Desde una de las esquinas del pabellón de celdas se sale al patio, el único lugar en el que los presos podían disfrutar del aire libre. El suelo está tapizado por excrementos de pájaros y la hierba brota entre las grietas del hormigón. Esta isla tiene también un alto valor ecológico por ser una importante reserva de aves. Al otro lado, tras una puerta oxidada, miles de cormoranes observan apostados en sus nidos a los turistas. Por encima de la prisión vuelan gaviotas occidentales, y el Servicio de Parques Nacionales, responsable de la gestión de Alcatraz, ha detectado en la isla otras especies como la garza nocturna y el arao colombino.
Al fondo, se adivina la silueta de la ciudad de San Francisco. “Pienso que es más una demostración de fuerza que una idea realizable”, dice Pauline Catazzo, francesa de 30 años, tras tomarse una fotografía con el Golden Gate de fondo. “Es una paradoja que quiera recaudar dinero con los aranceles para bajar los impuestos y haga este tipo de cosas”.
Sobre la reja que separa la cocina hay un panel donde aún está escrito el último servicio de comida, el desayuno del 21 de marzo de 1963. Cereales, huevos revueltos, leche, café y tostada.
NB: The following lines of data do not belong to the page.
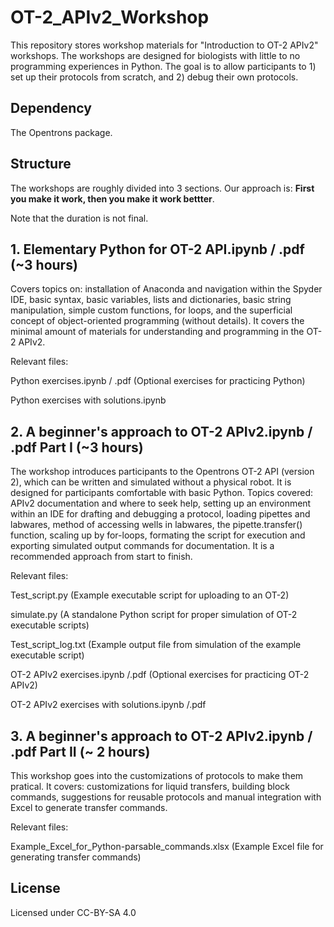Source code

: # OT-2_APIv2_Workshop

This repository stores workshop materials for "Introduction to OT-2 APIv2" workshops. The workshops are designed for biologists with little to no programming experiences in Python. The goal is to allow participants to 1) set up their protocols from scratch, and 2) debug their own protocols.

## Dependency
The Opentrons package.

## Structure
The workshops are roughly divided into 3 sections. Our approach is: **First you make it work, then you make it work bettter**.

Note that the duration is not final.

## 1. Elementary Python for OT-2 API.ipynb / .pdf (~3 hours)
Covers topics on: installation of Anaconda and navigation within the Spyder IDE, basic syntax, basic variables, lists and dictionaries, basic string manipulation, simple custom functions, for loops, and the superficial concept of object-oriented programming (without details). It covers the minimal amount of materials for understanding and programming in the OT-2 APIv2.

Relevant files:

Python exercises.ipynb / .pdf (Optional exercises for practicing Python)

Python exercises with solutions.ipynb

## 2. A beginner's approach to OT-2 APIv2.ipynb / .pdf Part I (~3 hours)
The workshop introduces participants to the Opentrons OT-2 API (version 2), which can be written and simulated without a physical robot. It is designed for participants comfortable with basic Python. Topics covered: APIv2 documentation and where to seek help, setting up an environment within an IDE for drafting and debugging a protocol, loading pipettes and labwares, method of accessing wells in labwares, the pipette.transfer() function, scaling up by for-loops, formating the script for execution and exporting simulated output commands for documentation. It is a recommended approach from start to finish.

Relevant files:

Test_script.py (Example executable script for uploading to an OT-2)

simulate.py (A standalone Python script for proper simulation of OT-2 executable scripts)

Test_script_log.txt (Example output file from simulation of the example executable script)

OT-2 APIv2 exercises.ipynb /.pdf  (Optional exercises for practicing OT-2 APIv2)

OT-2 APIv2 exercises with solutions.ipynb /.pdf

## 3. A beginner's approach to OT-2 APIv2.ipynb / .pdf Part II (~ 2 hours)
This workshop goes into the customizations of protocols to make them pratical. It covers: customizations for liquid transfers, building block commands, suggestions for reusable protocols and manual integration with Excel to generate transfer commands.

Relevant files:

Example_Excel_for_Python-parsable_commands.xlsx (Example Excel file for generating transfer commands)

## License
Licensed under CC-BY-SA 4.0
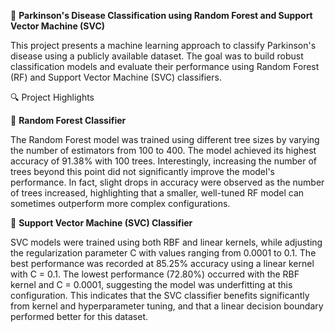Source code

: 🧠 **Parkinson's Disease Classification using Random Forest and Support Vector Machine (SVC)**

This project presents a machine learning approach to classify Parkinson's disease using a publicly available dataset. The goal was to build robust classification models and evaluate their performance using Random Forest (RF) and Support Vector Machine (SVC) classifiers.

🔍 Project Highlights

🌳 **Random Forest Classifier**

The Random Forest model was trained using different tree sizes by varying the number of estimators from 100 to 400. The model achieved its highest accuracy of 91.38% with 100 trees. Interestingly, increasing the number of trees beyond this point did not significantly improve the model's performance. In fact, slight drops in accuracy were observed as the number of trees increased, highlighting that a smaller, well-tuned RF model can sometimes outperform more complex configurations.

🤖 **Support Vector Machine (SVC) Classifier**

SVC models were trained using both RBF and linear kernels, while adjusting the regularization parameter C with values ranging from 0.0001 to 0.1. The best performance was recorded at 85.25% accuracy using a linear kernel with C = 0.1. The lowest performance (72.80%) occurred with the RBF kernel and C = 0.0001, suggesting the model was underfitting at this configuration. This indicates that the SVC classifier benefits significantly from kernel and hyperparameter tuning, and that a linear decision boundary performed better for this dataset.
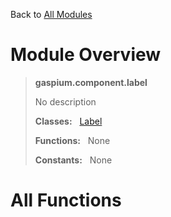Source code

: Back to [All Modules](https://github.com/pyrustic/gaspium/blob/master/docs/modules/README.md#readme)

# Module Overview

> **gaspium.component.label**
> 
> No description
>
> **Classes:** &nbsp; [Label](https://github.com/pyrustic/gaspium/blob/master/docs/modules/content/gaspium.component.label/content/classes/Label.md#class-label)
>
> **Functions:** &nbsp; None
>
> **Constants:** &nbsp; None

# All Functions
Junto a este cartel, el profesor Miguel Astorga, californiano de 32 años, no quita ojo de los alumnos a los que se ha llevado esta mañana de mayo de excursión. “San Francisco es una ciudad con un pasado muy interesante y esta prisión es parte de él. Enseño historia, y a mis estudiantes no les interesa tanto. Aquí pueden tocar una parte importante del pasado reciente de su país”, explica. Sobre los planes de Trump, añade:“Creo que quiere golpear a esta zona de California porque es mayoritariamente demócrata, y utiliza este anuncio, una vez más, para meter miedo, como ya hizo con las deportaciones de inmigrantes a El Salvador”.
Tras recorrer la sala de encuentros, ver las fotos de los presos más conocidos, de Al Capone a Robert Stroud, alias Birdman (hombre pájaro), las oficinas y el faro, la visita a Alcatraz termina donde arrancó: en el muelle. Los pasajeros cogen el mismo barco en el que llegaron, el Alcatraz Clipper. La pequeña tripulación, así como los empleados de Parques Nacionales que gestionan este islote, serán los primeros afectados por los planes de Trump si este logra llevarlos a cabo.
Alcatraz es un buen negocio: recauda 60 millones de dólares anuales entre billetes de ferry, excursiones y ventas en la tienda de recuerdos. Tanto la empresa concesionaria, que tiene el monopolio de transporte de viajeros a la isla, como el servicio de Parques Nacionales, mantienen su silencio sobre la propuesta de reconversión de la cárcel. Tampoco respondieron esta semana a las preguntas de este diario.
Cuando el último de los turistas ha abordado el Alcatraz Clipper, el barco zarpa. Nadie quiere quedarse atrás. Los visitantes, reos por unas horas, se van con la sensación de haber escapado de la cárcel de máxima seguridad más famosa del mundo. Tal vez su experiencia tenga los días contados. Si los planes de Trump prosperan, quienes lleguen a Alcatraz lo harán para una visita mucho más larga.